Thirty patients (13 males, 17 females; mean age 75.6 +/- 6.21 years) with severe aortic stenosis underwent valve replacement with the Sorin Freedom SOLO stentless valve. All patients underwent transthoracic echocardiography before surgery, before hospital discharge, and at two months' follow up. The peak and mean transprosthetic gradients, telediastolic and telesystolic diameters, septal and posterior wall thicknesses, total and indexed ventricular mass volume and left ventricular ejection fraction were evaluated.
Both, the transprosthetic peak gradient and mean gradient decreased significantly during the first two months (p < 0.05 and p < 0.001, respectively). The telediastolic diameter was significantly reduced between preoperative evaluation and follow up (p < 0.05). The interventricular septum thickness was decreased significantly after two months (p <0.001), as was the posterior wall thickness, albeit to a lesser degree (p < 0.05). Both, total and indexed ventricular mass volume showed a significant regression at the two months follow up (p < 0.001).
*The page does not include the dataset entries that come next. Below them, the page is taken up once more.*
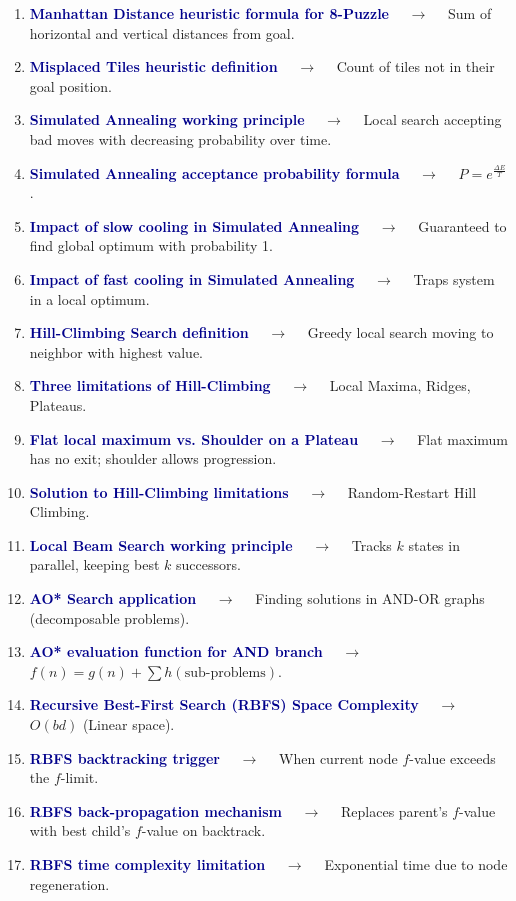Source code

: \documentclass[11pt,a4paper]{article}
\begin{document}
\begin{enumerate}[label=\arabic*., leftmargin=*, labelsep=0.8em, itemsep=0.35em, parsep=0.1em, topsep=0.2em]
  \item \textcolor{darkblue}{\textbf{Manhattan Distance heuristic formula for 8-Puzzle}} $\quad\to\quad$ Sum of horizontal and vertical distances from goal.
  \item \textcolor{darkblue}{\textbf{Misplaced Tiles heuristic definition}} $\quad\to\quad$ Count of tiles not in their goal position.
  \item \textcolor{darkblue}{\textbf{Simulated Annealing working principle}} $\quad\to\quad$ Local search accepting bad moves with decreasing probability over time.
  \item \textcolor{darkblue}{\textbf{Simulated Annealing acceptance probability formula}} $\quad\to\quad$ $P = e^{\frac{\Delta E}{T}}$.
  \item \textcolor{darkblue}{\textbf{Impact of slow cooling in Simulated Annealing}} $\quad\to\quad$ Guaranteed to find global optimum with probability 1.
  \item \textcolor{darkblue}{\textbf{Impact of fast cooling in Simulated Annealing}} $\quad\to\quad$ Traps system in a local optimum.
  \item \textcolor{darkblue}{\textbf{Hill-Climbing Search definition}} $\quad\to\quad$ Greedy local search moving to neighbor with highest value.
  \item \textcolor{darkblue}{\textbf{Three limitations of Hill-Climbing}} $\quad\to\quad$ Local Maxima, Ridges, Plateaus.
  \item \textcolor{darkblue}{\textbf{Flat local maximum vs. Shoulder on a Plateau}} $\quad\to\quad$ Flat maximum has no exit; shoulder allows progression.
  \item \textcolor{darkblue}{\textbf{Solution to Hill-Climbing limitations}} $\quad\to\quad$ Random-Restart Hill Climbing.
  \item \textcolor{darkblue}{\textbf{Local Beam Search working principle}} $\quad\to\quad$ Tracks $k$ states in parallel, keeping best $k$ successors.
  \item \textcolor{darkblue}{\textbf{AO* Search application}} $\quad\to\quad$ Finding solutions in AND-OR graphs (decomposable problems).
  \item \textcolor{darkblue}{\textbf{AO* evaluation function for AND branch}} $\quad\to\quad$ $f(n) = g(n) + \sum h(\text{sub-problems})$.
  \item \textcolor{darkblue}{\textbf{Recursive Best-First Search (RBFS) Space Complexity}} $\quad\to\quad$ $O(bd)$ (Linear space).
  \item \textcolor{darkblue}{\textbf{RBFS backtracking trigger}} $\quad\to\quad$ When current node $f$-value exceeds the $f$-limit.
  \item \textcolor{darkblue}{\textbf{RBFS back-propagation mechanism}} $\quad\to\quad$ Replaces parent's $f$-value with best child's $f$-value on backtrack.
  \item \textcolor{darkblue}{\textbf{RBFS time complexity limitation}} $\quad\to\quad$ Exponential time due to node regeneration.
\end{enumerate}
\end{document}
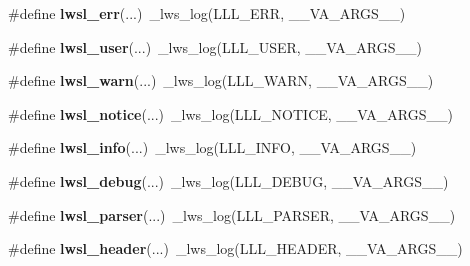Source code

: \begin{DoxyCompactItemize}
\item 
\mbox{\label{group__log_gad44c15d00076052a398244035a7dbb56}} 
\#define {\bfseries lwsl\+\_\+err}(...)~\+\_\+lws\+\_\+log(L\+L\+L\+\_\+\+E\+RR, \+\_\+\+\_\+\+V\+A\+\_\+\+A\+R\+G\+S\+\_\+\+\_\+)
\item 
\mbox{\label{group__log_ga9aad07786eb4b3189b0eac919b2a960f}} 
\#define {\bfseries lwsl\+\_\+user}(...)~\+\_\+lws\+\_\+log(L\+L\+L\+\_\+\+U\+S\+ER, \+\_\+\+\_\+\+V\+A\+\_\+\+A\+R\+G\+S\+\_\+\+\_\+)
\item 
\mbox{\label{group__log_ga1bcd293826c0a91d6e7ac3c54db72885}} 
\#define {\bfseries lwsl\+\_\+warn}(...)~\+\_\+lws\+\_\+log(L\+L\+L\+\_\+\+W\+A\+RN, \+\_\+\+\_\+\+V\+A\+\_\+\+A\+R\+G\+S\+\_\+\+\_\+)
\item 
\mbox{\label{group__log_ga86b3c56c638569eb93919c52a1d5dfaf}} 
\#define {\bfseries lwsl\+\_\+notice}(...)~\+\_\+lws\+\_\+log(L\+L\+L\+\_\+\+N\+O\+T\+I\+CE, \+\_\+\+\_\+\+V\+A\+\_\+\+A\+R\+G\+S\+\_\+\+\_\+)
\item 
\mbox{\label{group__log_gaf13957a4d9fb47c070b9320303c32502}} 
\#define {\bfseries lwsl\+\_\+info}(...)~\+\_\+lws\+\_\+log(L\+L\+L\+\_\+\+I\+N\+FO, \+\_\+\+\_\+\+V\+A\+\_\+\+A\+R\+G\+S\+\_\+\+\_\+)
\item 
\mbox{\label{group__log_ga74a1a3d4d96b146a0ac45faab0028ade}} 
\#define {\bfseries lwsl\+\_\+debug}(...)~\+\_\+lws\+\_\+log(L\+L\+L\+\_\+\+D\+E\+B\+UG, \+\_\+\+\_\+\+V\+A\+\_\+\+A\+R\+G\+S\+\_\+\+\_\+)
\item 
\mbox{\label{group__log_gaee051a14945bec746ed3b527f384dc72}} 
\#define {\bfseries lwsl\+\_\+parser}(...)~\+\_\+lws\+\_\+log(L\+L\+L\+\_\+\+P\+A\+R\+S\+ER, \+\_\+\+\_\+\+V\+A\+\_\+\+A\+R\+G\+S\+\_\+\+\_\+)
\item 
\mbox{\label{group__log_gaab72aa186eff075fb3d229cb99a35434}} 
\#define {\bfseries lwsl\+\_\+header}(...)~\+\_\+lws\+\_\+log(L\+L\+L\+\_\+\+H\+E\+A\+D\+ER, \+\_\+\+\_\+\+V\+A\+\_\+\+A\+R\+G\+S\+\_\+\+\_\+)
\item 
\mbox{\label{group__log_ga8e0877b452d80bc154793ad81bfce742}} 

\end{DoxyCompactItemize}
The Sorin Freedom SOLO stentless valve shows good hemodynamic performance, with an early and highly progressive left ventricular remod eling. If these data are confirmed in future studies, the SOLO prosthesis might represent a safe alternative to the use of conventional stentless valves.
新型索林自由SOLO心包无支架瓣膜设计用于瓣环上植入,仅需一根连续缝合线。它能在短体外循环时间下植入,旨在提供与其他无支架瓣膜相同的血流动力学优势。本研究目的是评估该生物假体术后及术后两个月随访时的血流动力学性能。
30例(13例男性,17例女性;平均年龄75.6±6.21岁)重度主动脉瓣狭窄患者接受了索林自由SOLO无支架瓣膜置换术。所有患者在手术前、出院前及术后两个月随访时均接受经胸超声心动图检查。评估跨瓣峰值梯度和平均梯度、舒张末期和收缩末期直径、室间隔和后壁厚度、全心和指数化心室质量体积以及左心室射血分数。
跨瓣峰值梯度和平均梯度在术后前两个月均显著降低(分别为p<0.05和p<0.001)。舒张末期直径在术前评估和随访之间显著减小(p<0.05)。两个月后室间隔厚度显著降低(p<0.001),后壁厚度也降低,尽管程度较小(p<0.05)。全心和指数化心室质量体积在术后两个月随访时均显著减小(p<0.001)。
索林自由SOLO无支架瓣膜显示出良好的血流动力学性能,伴有早期且高度进展性的左心室重构。如果这些数据在未来研究中得到证实,SOLO假体可能是传统无支架瓣膜的一种安全替代方案。